From pv magazine global
The hot brine in a vast underground reserve under the Salton Sea in California probably contains enough lithium to build 375 million batteries for electric vehicles (EVs), according to “Characterizing the Geothermal Lithium Resource at the Salton Sea,” a new report by the US Department of Energy’s Lawrence Berkeley National Laboratory. The researchers attempted to thoroughly quantify the amount of lithium that the deep subsurface geothermal reservoir of the lake could contain.
The study also notes the advantage that this type of lithium extraction is accompanied by the production of geothermal energy, which combines the production of renewable energy with the generation of materials to promote the development of electric vehicles.
“This is one of the largest lithium brine deposits in the world,” said Michael McKibben, a geochemistry professor at the University of California, Riverside, and one of the report’s 22 authors. “This could make the United States completely self-sufficient in lithium and stop importing it through China.”
The Salton Sea Geothermal Resource Area currently has approximately 400 MW of geothermal generation capacity installed, and is estimated to have the potential for up to 2,950 MW. It is estimated that the currently proposed geothermal energy and lithium recovery operations would require around 3% of the historically available water in the region.

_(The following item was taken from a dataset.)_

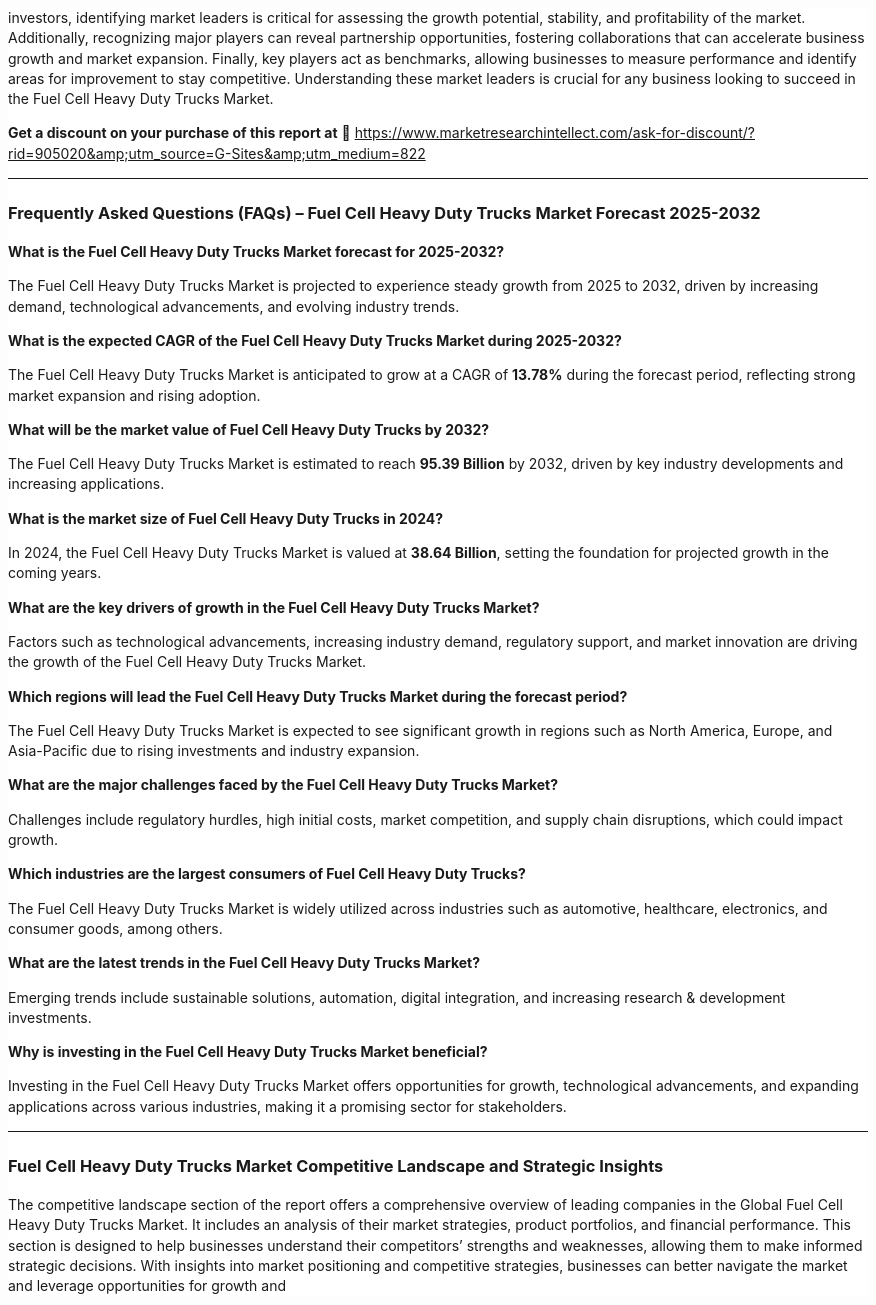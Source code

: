 </span><span class="font-[700]">investors</span><span class="">, identifying market leaders is critical for assessing the</span><span class="font-[700]"> growth potential</span><span class="">, stability, and</span><span class="font-[700]"> profitability</span><span class=""> of the market. Additionally, recognizing major players can reveal </span><span class="font-[700]">partnership opportunities</span><span class="">, fostering collaborations that can accelerate business growth and market expansion. Finally, key players act as benchmarks, allowing businesses to </span><span class="font-[700]">measure performance</span><span class=""> and identify areas for improvement to stay competitive. Understanding these market leaders is crucial for any business looking to succeed in the Fuel Cell Heavy Duty Trucks Market.</span></p></div><div class="article-main__content" data-test-id="publishing-text-block"><p><strong><span class="font-[700]">Get a discount on your purchase of this report at</span></strong><span class="">&nbsp;🎁&nbsp;</span><span class=""><a href="https://www.marketresearchintellect.com/ask-for-discount/?rid=905020&amp;utm_source=G-Sites&amp;utm_medium=822" target="_blank" data-tracking-control-name="article-ssr-frontend-pulse_little-text-block" data-tracking-will-navigate="" data-test-link="">https://www.marketresearchintellect.com/ask-for-discount/?rid=905020&amp;utm_source=G-Sites&amp;utm_medium=822</a></span></p></div><hr class="my-[3.2rem] mx-auto h-[1px] border-0 bg-black-a16" data-test-id="publishing-divider-block" /><div class="article-main__content" data-test-id="publishing-text-block"><div class="flex max-w-full flex-col flex-grow"><div class="min-h-[20px] text-message flex w-full flex-col items-end gap-2 whitespace-normal break-words [.text-message+&amp;]:mt-5" dir="auto" data-message-author-role="assistant" data-message-id="aeb8fe43-d78b-4aab-b619-f3fe1dddd2af"><div class="flex w-full flex-col gap-1 empty:hidden first:pt-[3px]"><div class="markdown prose w-full break-words dark:prose-invert light"><h3>Frequently Asked Questions (FAQs) &ndash; Fuel Cell Heavy Duty Trucks Market Forecast 2025-2032</h3><p><strong>What is the Fuel Cell Heavy Duty Trucks Market forecast for 2025-2032?</strong></p><p>The Fuel Cell Heavy Duty Trucks Market is projected to experience steady growth from 2025 to 2032, driven by increasing demand, technological advancements, and evolving industry trends.</p><p><strong>What is the expected CAGR of the Fuel Cell Heavy Duty Trucks Market during 2025-2032?</strong></p><p>The Fuel Cell Heavy Duty Trucks Market is anticipated to grow at a CAGR of <strong>13.78%</strong> during the forecast period, reflecting strong market expansion and rising adoption.</p><p><strong>What will be the market value of Fuel Cell Heavy Duty Trucks by 2032?</strong></p><p>The Fuel Cell Heavy Duty Trucks Market is estimated to reach <strong>95.39 Billion</strong> by 2032, driven by key industry developments and increasing applications.</p><p><strong>What is the market size of Fuel Cell Heavy Duty Trucks in 2024?</strong></p><p>In 2024, the Fuel Cell Heavy Duty Trucks Market is valued at <strong>38.64 Billion</strong>, setting the foundation for projected growth in the coming years.</p><p><strong>What are the key drivers of growth in the Fuel Cell Heavy Duty Trucks Market?</strong></p><p>Factors such as technological advancements, increasing industry demand, regulatory support, and market innovation are driving the growth of the Fuel Cell Heavy Duty Trucks Market.</p><p><strong>Which regions will lead the Fuel Cell Heavy Duty Trucks Market during the forecast period?</strong></p><p>The Fuel Cell Heavy Duty Trucks Market is expected to see significant growth in regions such as North America, Europe, and Asia-Pacific due to rising investments and industry expansion.</p><p><strong>What are the major challenges faced by the Fuel Cell Heavy Duty Trucks Market?</strong></p><p>Challenges include regulatory hurdles, high initial costs, market competition, and supply chain disruptions, which could impact growth.</p><p><strong>Which industries are the largest consumers of Fuel Cell Heavy Duty Trucks?</strong></p><p>The Fuel Cell Heavy Duty Trucks Market is widely utilized across industries such as automotive, healthcare, electronics, and consumer goods, among others.</p><p><strong>What are the latest trends in the Fuel Cell Heavy Duty Trucks Market?</strong></p><p>Emerging trends include sustainable solutions, automation, digital integration, and increasing research &amp; development investments.</p><p><strong>Why is investing in the Fuel Cell Heavy Duty Trucks Market beneficial?</strong></p><p>Investing in the Fuel Cell Heavy Duty Trucks Market offers opportunities for growth, technological advancements, and expanding applications across various industries, making it a promising sector for stakeholders.</p></div></div></div></div></div><hr class="my-[3.2rem] mx-auto h-[1px] border-0 bg-black-a16" data-test-id="publishing-divider-block" /><div class="article-main__content" data-test-id="publishing-text-block"><h3><span class="">Fuel Cell Heavy Duty Trucks Market Competitive Landscape and Strategic Insights</span></h3></div><div class="article-main__content" data-test-id="publishing-text-block"><p><span class="">The competitive landscape section of the report offers a comprehensive overview of leading companies in the Global Fuel Cell Heavy Duty Trucks Market. It includes an analysis of their market strategies, product portfolios, and financial performance. This section is designed to help businesses understand their competitors&rsquo; strengths and weaknesses, allowing them to make informed strategic decisions. With insights into market positioning and competitive strategies, businesses can better navigate the market and leverage opportunities for growth and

The land beneath the Salton Sea is owned by three entities: the federal government, the Imperial Irrigation District of California and the Cahuilla Indians of the Torres Martínez Desert.
In January 2023, electric vehicle battery maker Statevolt acquired 135 acres in Imperial Valley, California, near the Salton Sea, where it plans to build a 54 GWh lithium-ion battery gigafactory, capable of producing enough batteries to power 650,000 electric vehicles per year.